# fish on the grill



## willfish4food (Jul 14, 2009)

Put some fish on the grill the other day. I cut the heads off and put them on direct heat just long enough on both sides to get the skin and fins to release easily. I then transferred them to foil and put in some fresh garlic, green onions, lemon pepper, salt, and butter. I closed up the foil and let them cook till the fish was flaky.

Fish right after coming off the grill









Fish with brown rice and broccoli 









It was pretty good. But, I think it could be much better. I think closing up the foil kept some of the grilled flavor from getting to the fish and the foil kept all the juices on the fish so the part on the bottom seemed a little soggy. I think there were too many onions too.
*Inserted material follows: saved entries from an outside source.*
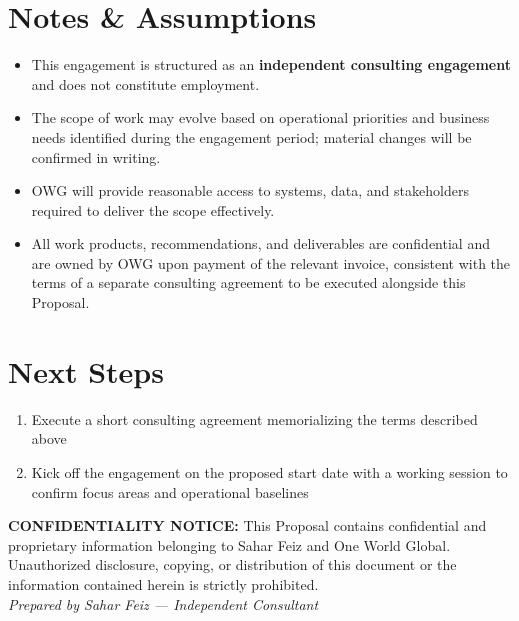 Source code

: \documentclass{proposal}
\begin{document}
\section{Notes \& Assumptions}

\begin{itemize}[leftmargin=1.5em, itemsep=4pt, topsep=4pt]
  \item This engagement is structured as an \textbf{independent consulting
        engagement} and does not constitute employment.
  \item The scope of work may evolve based on operational priorities and
        business needs identified during the engagement period; material
        changes will be confirmed in writing.
  \item OWG will provide reasonable access to systems, data, and
        stakeholders required to deliver the scope effectively.
  \item All work products, recommendations, and deliverables are
        confidential and are owned by OWG upon payment of the relevant
        invoice, consistent with the terms of a separate consulting
        agreement to be executed alongside this Proposal.
\end{itemize}

\section{Next Steps}

\begin{enumerate}[leftmargin=1.5em, itemsep=4pt, topsep=4pt]
  \item Execute a short consulting agreement memorializing the terms
        described above
  \item Kick off the engagement on the proposed start date with a working
        session to confirm focus areas and operational baselines
\end{enumerate}

\vspace{28pt}

\begin{mdframed}[
  linecolor=TPBorder,
  linewidth=1pt,
  roundcorner=4pt,
  backgroundcolor=TPLight,
  innerleftmargin=14pt,
  innerrightmargin=14pt,
  innertopmargin=10pt,
  innerbottommargin=10pt
]
\sffamily\footnotesize\color{TPGray}
\textbf{CONFIDENTIALITY NOTICE:} This Proposal contains confidential and
proprietary information belonging to Sahar Feiz and One World Global.
Unauthorized disclosure, copying, or distribution of this document or the
information contained herein is strictly prohibited.\\[4pt]
\textit{Prepared by Sahar Feiz --- Independent Consultant}
\end{mdframed}
\end{document}
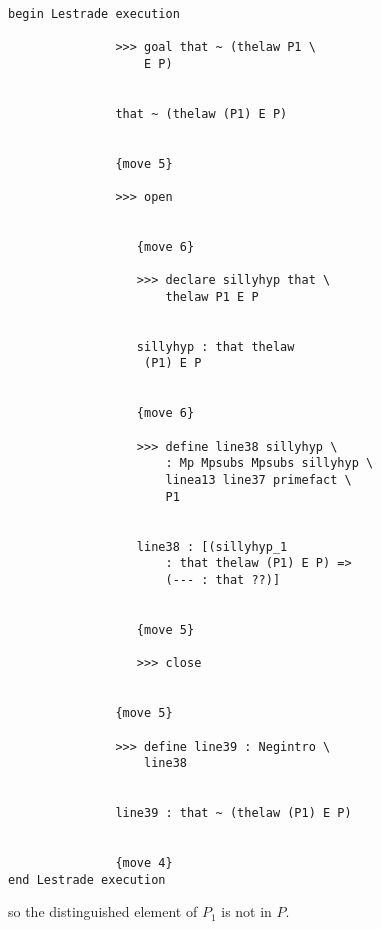 \documentclass[12pt]{article}
\begin{document}
\begin{verbatim}

begin Lestrade execution

               >>> goal that ~ (thelaw P1 \
                   E P)


               that ~ (thelaw (P1) E P)


               {move 5}

               >>> open


                  {move 6}

                  >>> declare sillyhyp that \
                      thelaw P1 E P


                  sillyhyp : that thelaw 
                   (P1) E P


                  {move 6}

                  >>> define line38 sillyhyp \
                      : Mp Mpsubs Mpsubs sillyhyp \
                      linea13 line37 primefact \
                      P1


                  line38 : [(sillyhyp_1 
                      : that thelaw (P1) E P) => 
                      (--- : that ??)]


                  {move 5}

                  >>> close


               {move 5}

               >>> define line39 : Negintro \
                   line38


               line39 : that ~ (thelaw (P1) E P)


               {move 4}
end Lestrade execution
\end{verbatim}

so the distinguished element of $P_1$ is not in $P$.
\end{document}
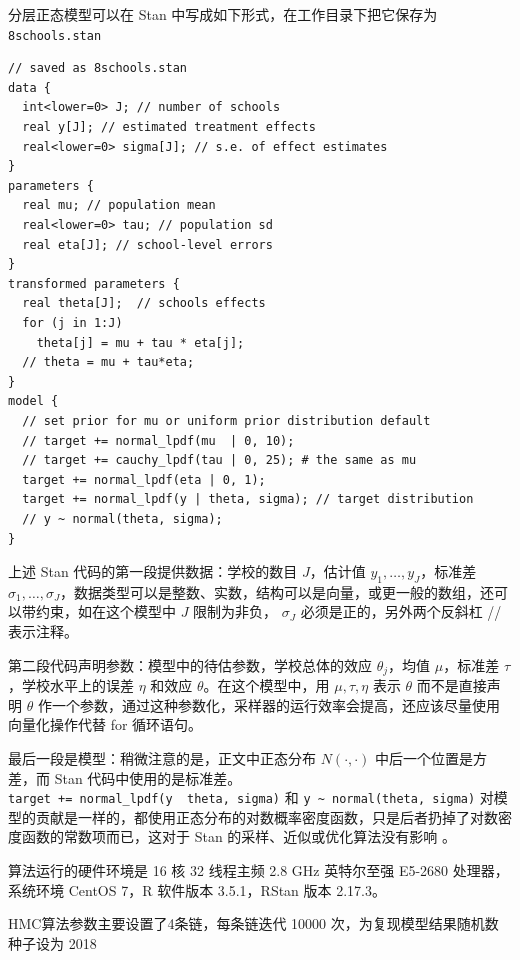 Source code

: \documentclass[12pt,a4paper,UTF8,twoside]{book}
\theoremstyle{definition}
\theoremstyle{definition}
\theoremstyle{definition}
\theoremstyle{remark}
\begin{document}
分层正态模型可以在 Stan 中写成如下形式，在工作目录下把它保存为
\texttt{8schools.stan}

\begin{verbatim}
// saved as 8schools.stan
data {
  int<lower=0> J; // number of schools 
  real y[J]; // estimated treatment effects
  real<lower=0> sigma[J]; // s.e. of effect estimates 
}
parameters {
  real mu; // population mean
  real<lower=0> tau; // population sd
  real eta[J]; // school-level errors
}
transformed parameters {
  real theta[J];  // schools effects
  for (j in 1:J)
    theta[j] = mu + tau * eta[j];
  // theta = mu + tau*eta;
}
model {
  // set prior for mu or uniform prior distribution default
  // target += normal_lpdf(mu  | 0, 10); 
  // target += cauchy_lpdf(tau | 0, 25); # the same as mu
  target += normal_lpdf(eta | 0, 1);
  target += normal_lpdf(y | theta, sigma); // target distribution
  // y ~ normal(theta, sigma);
}
\end{verbatim}

上述 Stan 代码的第一段提供数据：学校的数目 \(J\)，估计值
\(y_1,\ldots,y_{J}\)，标准差
\(\sigma_1,\ldots,\sigma_{J}\)，数据类型可以是整数、实数，结构可以是向量，或更一般的数组，还可以带约束，如在这个模型中
\(J\) 限制为非负， \(\sigma_{J}\) 必须是正的，另外两个反斜杠 //
表示注释。

第二段代码声明参数：模型中的待估参数，学校总体的效应 \(\theta_j\)，均值
\(\mu\)，标准差 \(\tau\)，学校水平上的误差 \(\eta\) 和效应
\(\theta\)。在这个模型中，用 \(\mu,\tau,\eta\) 表示 \(\theta\)
而不是直接声明 \(\theta\)
作一个参数，通过这种参数化，采样器的运行效率会提高，还应该尽量使用向量化操作代替
for 循环语句。

最后一段是模型：稍微注意的是，正文中正态分布 \(N(\cdot,\cdot)\)
中后一个位置是方差，而 Stan
代码中使用的是标准差。\texttt{target\ +=\ normal\_lpdf(y\ \textbar{}\ theta,\ sigma)}
和 \texttt{y\ \textasciitilde{}\ normal(theta,\ sigma)}
对模型的贡献是一样的，都使用正态分布的对数概率密度函数，只是后者扔掉了对数密度函数的常数项而已，这对于
Stan 的采样、近似或优化算法没有影响 \citep{Stan2017JSS}。

算法运行的硬件环境是 16 核 32 线程主频 2.8 GHz 英特尔至强 E5-2680
处理器，系统环境 CentOS 7，R 软件版本 3.5.1，RStan 版本 2.17.3。

HMC算法参数主要设置了4条链，每条链迭代 10000
次，为复现模型结果随机数种子设为 2018
\end{document}
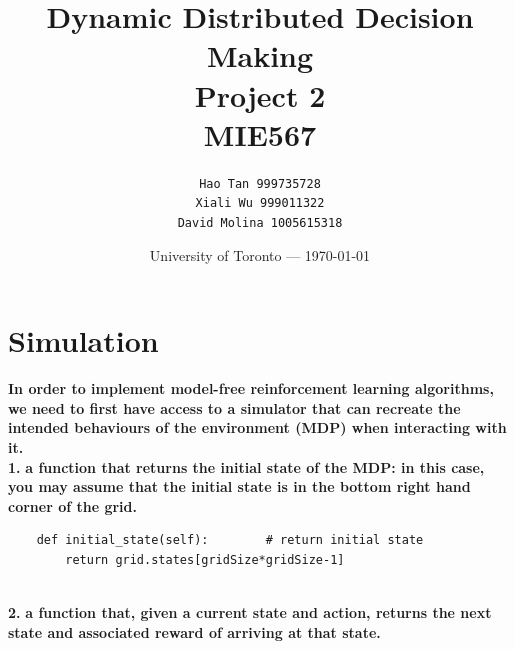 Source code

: \documentclass[11pt]{article}
\title{Dynamic Distributed Decision Making \\Project 2 \\MIE567} %
\author{\texttt{Hao Tan 999735728}\\ \texttt{Xiali Wu 999011322} \\ \texttt{David Molina 1005615318}} %
\date{University of Toronto --- \today} %
\begin{document}
\maketitle

\section{Simulation}
\textbf{In order to implement model-free reinforcement learning algorithms, we need to first have access to a simulator that can recreate the intended
behaviours of the environment (MDP) when interacting with it.}
\\

\noindent
\textbf{1.}
\noindent
\textbf{a function that returns the initial state of the MDP: in this case, you may assume
that the initial state is in the bottom right hand corner of the grid.}

\lstset{language=Python}
\lstset{frame=lines}
\lstset{basicstyle=\footnotesize}
\begin{lstlisting}
    def initial_state(self):        # return initial state
        return grid.states[gridSize*gridSize-1]
\end{lstlisting}
\\

\noindent
\textbf{2.}
\noindent
\textbf{a function that, given a current state and action, returns the next state and associated reward of arriving at that state.}
\end{document}
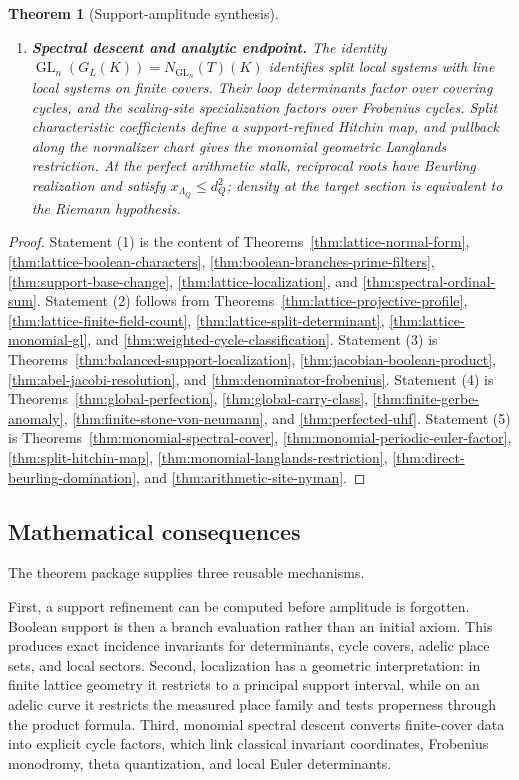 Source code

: \documentclass[11pt]{amsart}
\numberwithin{equation}{section}
\newtheorem{theorem}{Theorem}[section]
\theoremstyle{definition}
\newcommand{\GL}{\operatorname{GL}}
\begin{document}
\begin{theorem}[Support-amplitude synthesis]
\begin{enumerate}[label=\textup{(\arabic*)},leftmargin=3.2em]
\item \textbf{Spectral descent and analytic endpoint.}
The identity
$\GL_n(G_L(K))=N_{\GL_n}(T)(K)$ identifies split local systems with line
local systems on finite covers.  Their loop determinants factor over
covering cycles, and the scaling-site specialization factors over
Frobenius cycles.  Split characteristic coefficients define a
support-refined Hitchin map, and pullback along the normalizer chart gives
the monomial geometric Langlands restriction.  At the perfect arithmetic
stalk, reciprocal roots have Beurling realization and satisfy
$x_{\Lambda_Q}\le d_Q^2$; density at the target section is equivalent to
the Riemann hypothesis.
\end{enumerate}
\end{theorem}

\begin{proof}
Statement (1) is the content of
Theorems~\ref{thm:lattice-normal-form},
\ref{thm:lattice-boolean-characters},
\ref{thm:boolean-branches-prime-filters},
\ref{thm:support-base-change},
\ref{thm:lattice-localization}, and
\ref{thm:spectral-ordinal-sum}.  Statement (2) follows from
Theorems~\ref{thm:lattice-projective-profile},
\ref{thm:lattice-finite-field-count},
\ref{thm:lattice-split-determinant},
\ref{thm:lattice-monomial-gl}, and
\ref{thm:weighted-cycle-classification}.  Statement (3) is
Theorems~\ref{thm:balanced-support-localization},
\ref{thm:jacobian-boolean-product},
\ref{thm:abel-jacobi-resolution}, and
\ref{thm:denominator-frobenius}.  Statement (4) is
Theorems~\ref{thm:global-perfection},
\ref{thm:global-carry-class},
\ref{thm:finite-gerbe-anomaly},
\ref{thm:finite-stone-von-neumann}, and
\ref{thm:perfected-uhf}.  Statement (5) is
Theorems~\ref{thm:monomial-spectral-cover},
\ref{thm:monomial-periodic-euler-factor},
\ref{thm:split-hitchin-map},
\ref{thm:monomial-langlands-restriction},
\ref{thm:direct-beurling-domination}, and
\ref{thm:arithmetic-site-nyman}.
\end{proof}

\subsection*{Mathematical consequences}

The theorem package supplies three reusable mechanisms.

First, a support refinement can be computed before amplitude is forgotten.  Boolean support is then a branch evaluation rather than an initial axiom.  
This produces exact incidence invariants for determinants, cycle covers,
adelic place sets, and local sectors.  Second, localization has a geometric
interpretation: in finite lattice geometry it restricts to a principal
support interval, while on an adelic curve it restricts the measured place
family and tests properness through the product formula.  Third, monomial
spectral descent converts finite-cover data into explicit cycle factors,
which link classical invariant coordinates, Frobenius monodromy, theta
quantization, and local Euler determinants.
\end{document}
A lot of you out there are wizards at cooking fish. Do you have any suggestions?


----------



## USMARINEhuntinfool (Sep 15, 2007)

Looks delicious!!! I normally cook mine over a grill with butter, brown sugar, lemon pepper, and salt. Occasionally I use some lemon juice to keep it moist. Never have used the onion and garlic. Think I'll try it this spring.


----------



## .45 (Sep 21, 2007)

> I think closing up the foil kept some of the grilled flavor from getting to the fish and the foil kept all the juices on the fish so the part on the bottom seemed a little soggy.


You could be right.....also could be all them veggies created a lot more moisture than you needed. Maybe just a pinch or two of onions next time. Either way, you're on the right track !! Looks good !!!: :\Ou:


----------



## Gumbo (Sep 22, 2007)

I figure if you're going to cook it in foil, why bother using the grill? I leave the skin on and cook right on the grates, but you need to get it really hot and put some oil on the grate right before adding the fish. Don't turn or peek until it's done on the first side, and turn onto a clean, oiled part of the grate. But hey, any fresh-caught fish is good no matter how you prepare it!


----------



## willfish4food (Jul 14, 2009)

Gumbo said:


> I figure if you're going to cook it in foil, why bother using the grill? I leave the skin on and cook right on the grates, but you need to get it really hot and put some oil on the grate right before adding the fish. Don't turn or peek until it's done on the first side, and turn onto a clean, oiled part of the grate. But hey, any fresh-caught fish is good no matter how you prepare it!


The use of the grill was partly cause a little apartment gets really fishy really fast when I cook fish whole. I was also trying (unsuccessfully) to get some of the grilled flavor on the fish. With the skin on I don't know how to get the seasoning to actually flavor the fish. But with the skin off the fish sticks to the grill. Thus the use of foil which, as you pointed out, kind of defeats the purpose of cooking on the grill. I guess I could always try a cedar board.


----------



## pkred (Jul 9, 2009)

I like to make a relish of sorts out of finely chopped sweet potatoe, garlic, onion, lemon peper, butter, fresh lemon juice and fresh tyme, and fresh basil. Stuff body cavity with mixture then cook skin on in the foil. I have herd the comment "Best wild trout i have ever eaten", more than once. After you get done playin with that get yourself a charcoal smoker.... That is the best wild trout I have ever eaten. 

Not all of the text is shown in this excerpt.